[RECORDS SHOWN Boundary: Start]

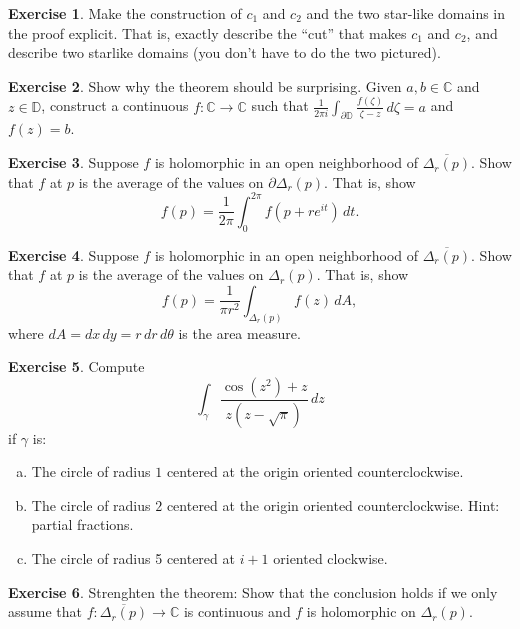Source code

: \documentclass[12pt,openany]{book}
\newcommand{\C}{{\mathbb{C}}}
\newcommand{\D}{{\mathbb{D}}}
\newcommand{\myquote}[1]{``#1''}
\theoremstyle{plain}
\theoremstyle{remark}
\theoremstyle{definition}
\newenvironment{exbox}{%
    \def\FrameCommand{\vrule width 1pt \relax\hspace{10pt}}%
    \MakeFramed{\advance\hsize-\width\FrameRestore}%
}{%
    \endMakeFramed
}
\newenvironment{exparts}{%
    \leavevmode\begin{enumerate}[a),noitemsep,topsep=0pt,parsep=0pt,partopsep=0pt]
}{%
    \end{enumerate}
}
\theoremstyle{exercise}
\newtheorem{exercise}{Exercise}[section]
\theoremstyle{example}
\begin{document}
\begin{exbox}
\begin{exercise}
Make the construction of $c_1$ and $c_2$ and the two star-like domains
in the proof explicit.  That is, exactly describe the \myquote{cut} that makes
$c_1$ and $c_2$, and describe two starlike domains (you don't have to do the
two pictured).
\end{exercise}

\begin{exercise}
Show why the theorem should be surprising.  Given $a,b \in \C$ and $z \in \D$,
construct a continuous 
$f \colon \C \to \C$ such that $\frac{1}{2\pi i}\int_{\partial \D}
\frac{f(\zeta)}{\zeta -z} \, d\zeta = a$ and $f(z) = b$.
\end{exercise}

\begin{exercise}
Suppose $f$ is holomorphic in an open neighborhood of $\overline{\Delta_r(p)}$.
Show that $f$ at $p$ is the average of the values on $\partial \Delta_r(p)$.
That is, show
\begin{equation*}
f(p) = \frac{1}{2\pi} \int_0^{2\pi} f(p + r e^{it}) \, dt .
\end{equation*}
\end{exercise}

\begin{exercise}
Suppose $f$ is holomorphic in an open neighborhood of $\overline{\Delta_r(p)}$.
Show that $f$ at $p$ is the average of the values on $\Delta_r(p)$.
That is, show
\begin{equation*}
f(p) = \frac{1}{\pi r^2} \int_{\Delta_r(p)} f(z) \, dA ,
\end{equation*}
%
where $dA = dx \, dy = r \, dr \, d\theta$ is the area measure.
\end{exercise}

\begin{exercise}
Compute 
\begin{equation*}
\int_\gamma \frac{\cos ( z^2 ) +z}{z(z-\sqrt{\pi})} \, dz
\end{equation*}
if $\gamma$ is:
\begin{exparts}
\item
The circle of radius $1$ centered at the origin oriented
counterclockwise.
\item
The circle of radius $2$ centered at the origin oriented
counterclockwise.  Hint: partial fractions.
\item
The circle of radius 5 centered at $i+1$ oriented clockwise.
\end{exparts}
\end{exercise}

\begin{exercise} \label{exercise:strongerCIFdisc}
Strenghten the theorem:  Show that the conclusion holds if
we only assume that $f \colon \overline{\Delta_r(p)} \to \C$
is continuous and $f$ is holomorphic on $\Delta_r(p)$.
\end{exercise}
\end{exbox}
\end{document}
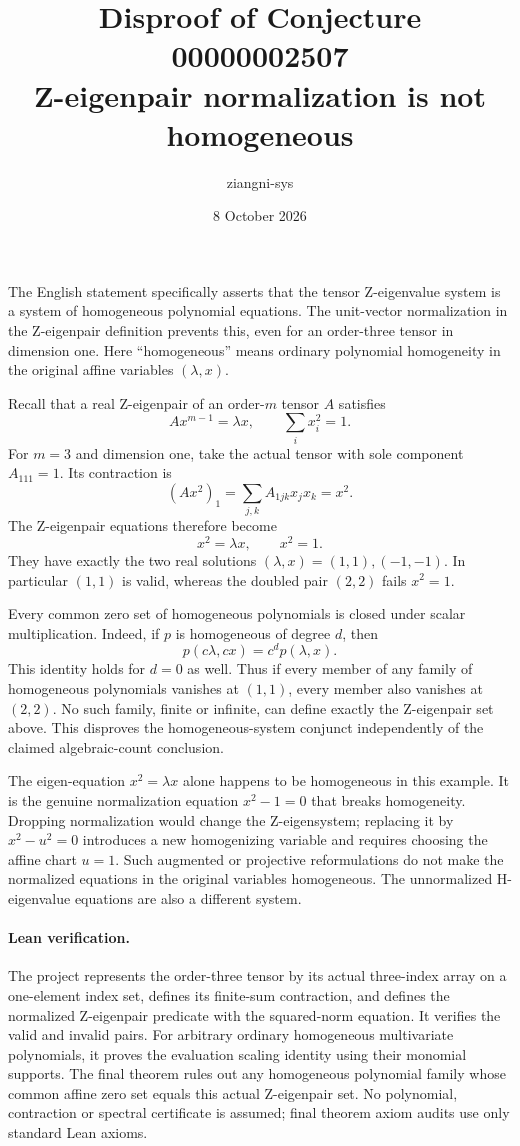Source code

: \documentclass[11pt]{article}
\title{Disproof of Conjecture 00000002507\\Z-eigenpair normalization is not homogeneous}
\author{ziangni-sys}
\date{8 October 2026}
\begin{document}
\maketitle
The English statement specifically asserts that the tensor Z-eigenvalue system is a system of homogeneous polynomial equations. The unit-vector normalization in the Z-eigenpair definition prevents this, even for an order-three tensor in dimension one. Here ``homogeneous'' means ordinary polynomial homogeneity in the original affine variables $(\lambda,x)$.

Recall that a real Z-eigenpair of an order-$m$ tensor $A$ satisfies
\[
 A x^{m-1}=\lambda x,\qquad \sum_i x_i^2=1.
\]
For $m=3$ and dimension one, take the actual tensor with sole component $A_{111}=1$. Its contraction is
\[
 (Ax^2)_1=\sum_{j,k}A_{1jk}x_jx_k=x^2.
\]
The Z-eigenpair equations therefore become
\[
 x^2=\lambda x,\qquad x^2=1.
\]
They have exactly the two real solutions $(\lambda,x)=(1,1),(-1,-1)$. In particular $(1,1)$ is valid, whereas the doubled pair $(2,2)$ fails $x^2=1$.

Every common zero set of homogeneous polynomials is closed under scalar multiplication. Indeed, if $p$ is homogeneous of degree $d$, then
\[
 p(c\lambda,cx)=c^d p(\lambda,x).
\]
This identity holds for $d=0$ as well. Thus if every member of any family of homogeneous polynomials vanishes at $(1,1)$, every member also vanishes at $(2,2)$. No such family, finite or infinite, can define exactly the Z-eigenpair set above. This disproves the homogeneous-system conjunct independently of the claimed algebraic-count conclusion.

The eigen-equation $x^2=\lambda x$ alone happens to be homogeneous in this example. It is the genuine normalization equation $x^2-1=0$ that breaks homogeneity. Dropping normalization would change the Z-eigensystem; replacing it by $x^2-u^2=0$ introduces a new homogenizing variable and requires choosing the affine chart $u=1$. Such augmented or projective reformulations do not make the normalized equations in the original variables homogeneous. The unnormalized H-eigenvalue equations are also a different system.

\paragraph{Lean verification.}\sloppy
The project represents the order-three tensor by its actual three-index array on a one-element index set, defines its finite-sum contraction, and defines the normalized Z-eigenpair predicate with the squared-norm equation. It verifies the valid and invalid pairs. For arbitrary ordinary homogeneous multivariate polynomials, it proves the evaluation scaling identity using their monomial supports. The final theorem rules out any homogeneous polynomial family whose common affine zero set equals this actual Z-eigenpair set. No polynomial, contraction or spectral certificate is assumed; final theorem axiom audits use only standard Lean axioms.
\end{document}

[RECORDS SHOWN Boundary: End]

AIM OF THE TASK » Set aside the pictures. Then return every line of the material above verbatim.

PROBLEM SOLUTION »
Source code

: \documentclass[12pt,openany]{book}
\newcommand{\C}{{\mathbb{C}}}
\newcommand{\D}{{\mathbb{D}}}
\newcommand{\myquote}[1]{``#1''}
\theoremstyle{plain}
\theoremstyle{remark}
\theoremstyle{definition}
\newenvironment{exbox}{%
    \def\FrameCommand{\vrule width 1pt \relax\hspace{10pt}}%
    \MakeFramed{\advance\hsize-\width\FrameRestore}%
}{%
    \endMakeFramed
}
\newenvironment{exparts}{%
    \leavevmode\begin{enumerate}[a),noitemsep,topsep=0pt,parsep=0pt,partopsep=0pt]
}{%
    \end{enumerate}
}
\theoremstyle{exercise}
\newtheorem{exercise}{Exercise}[section]
\theoremstyle{example}
\begin{document}
\begin{exbox}
\begin{exercise}
Make the construction of $c_1$ and $c_2$ and the two star-like domains
in the proof explicit.  That is, exactly describe the \myquote{cut} that makes
$c_1$ and $c_2$, and describe two starlike domains (you don't have to do the
two pictured).
\end{exercise}

\begin{exercise}
Show why the theorem should be surprising.  Given $a,b \in \C$ and $z \in \D$,
construct a continuous 
$f \colon \C \to \C$ such that $\frac{1}{2\pi i}\int_{\partial \D}
\frac{f(\zeta)}{\zeta -z} \, d\zeta = a$ and $f(z) = b$.
\end{exercise}

\begin{exercise}
Suppose $f$ is holomorphic in an open neighborhood of $\overline{\Delta_r(p)}$.
Show that $f$ at $p$ is the average of the values on $\partial \Delta_r(p)$.
That is, show
\begin{equation*}
f(p) = \frac{1}{2\pi} \int_0^{2\pi} f(p + r e^{it}) \, dt .
\end{equation*}
\end{exercise}

\begin{exercise}
Suppose $f$ is holomorphic in an open neighborhood of $\overline{\Delta_r(p)}$.
Show that $f$ at $p$ is the average of the values on $\Delta_r(p)$.
That is, show
\begin{equation*}
f(p) = \frac{1}{\pi r^2} \int_{\Delta_r(p)} f(z) \, dA ,
\end{equation*}
%
where $dA = dx \, dy = r \, dr \, d\theta$ is the area measure.
\end{exercise}

\begin{exercise}
Compute 
\begin{equation*}
\int_\gamma \frac{\cos ( z^2 ) +z}{z(z-\sqrt{\pi})} \, dz
\end{equation*}
if $\gamma$ is:
\begin{exparts}
\item
The circle of radius $1$ centered at the origin oriented
counterclockwise.
\item
The circle of radius $2$ centered at the origin oriented
counterclockwise.  Hint: partial fractions.
\item
The circle of radius 5 centered at $i+1$ oriented clockwise.
\end{exparts}
\end{exercise}

\begin{exercise} \label{exercise:strongerCIFdisc}
Strenghten the theorem:  Show that the conclusion holds if
we only assume that $f \colon \overline{\Delta_r(p)} \to \C$
is continuous and $f$ is holomorphic on $\Delta_r(p)$.
\end{exercise}
\end{exbox}
\end{document}
Source code

: \documentclass[11pt]{article}
\title{Disproof of Conjecture 00000002507\\Z-eigenpair normalization is not homogeneous}
\author{ziangni-sys}
\date{8 October 2026}
\begin{document}
\maketitle
The English statement specifically asserts that the tensor Z-eigenvalue system is a system of homogeneous polynomial equations. The unit-vector normalization in the Z-eigenpair definition prevents this, even for an order-three tensor in dimension one. Here ``homogeneous'' means ordinary polynomial homogeneity in the original affine variables $(\lambda,x)$.

Recall that a real Z-eigenpair of an order-$m$ tensor $A$ satisfies
\[
 A x^{m-1}=\lambda x,\qquad \sum_i x_i^2=1.
\]
For $m=3$ and dimension one, take the actual tensor with sole component $A_{111}=1$. Its contraction is
\[
 (Ax^2)_1=\sum_{j,k}A_{1jk}x_jx_k=x^2.
\]
The Z-eigenpair equations therefore become
\[
 x^2=\lambda x,\qquad x^2=1.
\]
They have exactly the two real solutions $(\lambda,x)=(1,1),(-1,-1)$. In particular $(1,1)$ is valid, whereas the doubled pair $(2,2)$ fails $x^2=1$.

Every common zero set of homogeneous polynomials is closed under scalar multiplication. Indeed, if $p$ is homogeneous of degree $d$, then
\[
 p(c\lambda,cx)=c^d p(\lambda,x).
\]
This identity holds for $d=0$ as well. Thus if every member of any family of homogeneous polynomials vanishes at $(1,1)$, every member also vanishes at $(2,2)$. No such family, finite or infinite, can define exactly the Z-eigenpair set above. This disproves the homogeneous-system conjunct independently of the claimed algebraic-count conclusion.

The eigen-equation $x^2=\lambda x$ alone happens to be homogeneous in this example. It is the genuine normalization equation $x^2-1=0$ that breaks homogeneity. Dropping normalization would change the Z-eigensystem; replacing it by $x^2-u^2=0$ introduces a new homogenizing variable and requires choosing the affine chart $u=1$. Such augmented or projective reformulations do not make the normalized equations in the original variables homogeneous. The unnormalized H-eigenvalue equations are also a different system.

\paragraph{Lean verification.}\sloppy
The project represents the order-three tensor by its actual three-index array on a one-element index set, defines its finite-sum contraction, and defines the normalized Z-eigenpair predicate with the squared-norm equation. It verifies the valid and invalid pairs. For arbitrary ordinary homogeneous multivariate polynomials, it proves the evaluation scaling identity using their monomial supports. The final theorem rules out any homogeneous polynomial family whose common affine zero set equals this actual Z-eigenpair set. No polynomial, contraction or spectral certificate is assumed; final theorem axiom audits use only standard Lean axioms.
\end{document}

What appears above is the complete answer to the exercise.